Watch Out For Momma Bear!

Was at the store today -- the natural foods, all organic, happy, mellow people store. I bought a red onion. Oh, and some chocolate soy pudding, which pretty much covers all the necessities of life don't you think? Actually, I went for supplements that were on sale BOGO, but they didn't have what we needed.


My mother (and, DD's Grandma) went to a different place to inquire when the next shipment of supplements would be in. My 6 y.o. DD and I stood in line behind another *ahem* older woman and evidently, DD didn't notice that Gram had moved away, so she snuggled up to the lady in front of us, who looked enough like Gram from the back (same color hair, some color jacket) that DD didn't notice her error.

Until, that is, this wonderful grandmotherly woman turned, glared down her long skinny Wicked Witch of the West nose and -- in her best snobbish tone -- said to DD, "Excu-u-u-u-u-u-u-u-se me?" and then just stared until I moved my shocked and horrified daughter back a few inches.

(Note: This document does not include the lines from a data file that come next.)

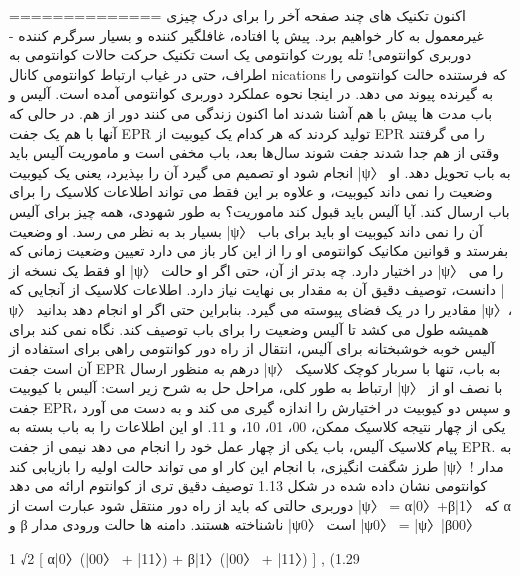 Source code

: \documentclass{book}
\begin{document}
==============
اکنون تکنیک های چند صفحه آخر را برای درک چیزی غیرمعمول به کار خواهیم برد.
پیش پا افتاده، غافلگیر کننده و بسیار سرگرم کننده - دوربری کوانتومی! تله پورت کوانتومی یک است
تکنیک حرکت حالات کوانتومی به اطراف، حتی در غیاب ارتباط کوانتومی
کانال nications که فرستنده حالت کوانتومی را به گیرنده پیوند می دهد.
در اینجا نحوه عملکرد دوربری کوانتومی آمده است. آلیس و باب مدت ها پیش با هم آشنا شدند اما اکنون زندگی می کنند
دور از هم. در حالی که آنها با هم یک جفت EPR تولید کردند که هر کدام یک کیوبیت از EPR را می گرفتند
وقتی از هم جدا شدند جفت شوند سال‌ها بعد، باب مخفی است و ماموریت آلیس باید انجام شود
او تصمیم می گیرد آن را بپذیرد، یعنی یک کیوبیت |ψ〉 به باب تحویل دهد. او وضعیت را نمی داند
کیوبیت، و علاوه بر این فقط می تواند اطلاعات کلاسیک را برای باب ارسال کند. آیا آلیس باید قبول کند
ماموریت؟
به طور شهودی، همه چیز برای آلیس بسیار بد به نظر می رسد. او وضعیت |ψ〉 آن را نمی داند
کیوبیت او باید برای باب بفرستد و قوانین مکانیک کوانتومی او را از این کار باز می دارد
تعیین وضعیت زمانی که او فقط یک نسخه از |ψ〉 در اختیار دارد. چه
بدتر از آن، حتی اگر او حالت |ψ〉 را می دانست، توصیف دقیق آن به مقدار بی نهایت نیاز دارد.
اطلاعات کلاسیک از آنجایی که |ψ〉 مقادیر را در یک فضای پیوسته می گیرد. بنابراین حتی اگر او انجام دهد
بدانید |ψ〉، همیشه طول می کشد تا آلیس وضعیت را برای باب توصیف کند. نگاه نمی کند
برای آلیس خوبه خوشبختانه برای آلیس، انتقال از راه دور کوانتومی راهی برای استفاده از آن است
جفت EPR درهم به منظور ارسال |ψ〉 به باب، تنها با سربار کوچک کلاسیک
ارتباط
به طور کلی، مراحل حل به شرح زیر است: آلیس با کیوبیت |ψ〉 با
نصف او از جفت EPR، و سپس دو کیوبیت در اختیارش را اندازه گیری می کند و به دست می آورد
یکی از چهار نتیجه کلاسیک ممکن، 00، 01، 10، و 11. او این اطلاعات را به
باب بسته به پیام کلاسیک آلیس، باب یکی از چهار عمل خود را انجام می دهد
نیمی از جفت EPR. به طرز شگفت انگیزی، با انجام این کار او می تواند حالت اولیه را بازیابی کند |ψ〉!
مدار کوانتومی نشان داده شده در شکل 1.13 توصیف دقیق تری از کوانتوم ارائه می دهد
دوربری حالتی که باید از راه دور منتقل شود عبارت است از |ψ〉 = α|0〉+β|1〉 که α و β ناشناخته هستند.
دامنه ها حالت ورودی مدار |ψ0〉 است
|ψ0〉 = |ψ〉|β00〉





 1
√2
[
α|0〉(|00〉 + |11〉) + β|1〉(|00〉 + |11〉)
]
, (1.29
\\
\end{document}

DD was mortified (you'd have to know her to really understand) and I was *ahem again* p***ed off at the woman's attitude. I wanted to cuff her. Really. No one hurts my kid's feelings. Grrrrrr...

But, sanity reigned, and instead of backhanding the heartless wench, I changed lines.

Still, it was a close thing.

I may have to kill her off in my next book. Painfully.


Judy said...

Let's brainstorm on ways to do it! I don't understand people who don't like kids... or, even if they do, are rude to them. Grumpy old witch!! I bet she carries poisoned apples in her bag, too.

Marianne Arkins said...

Thanks for the offer, Judy. Pam says she'll help, too! Woo Hoo!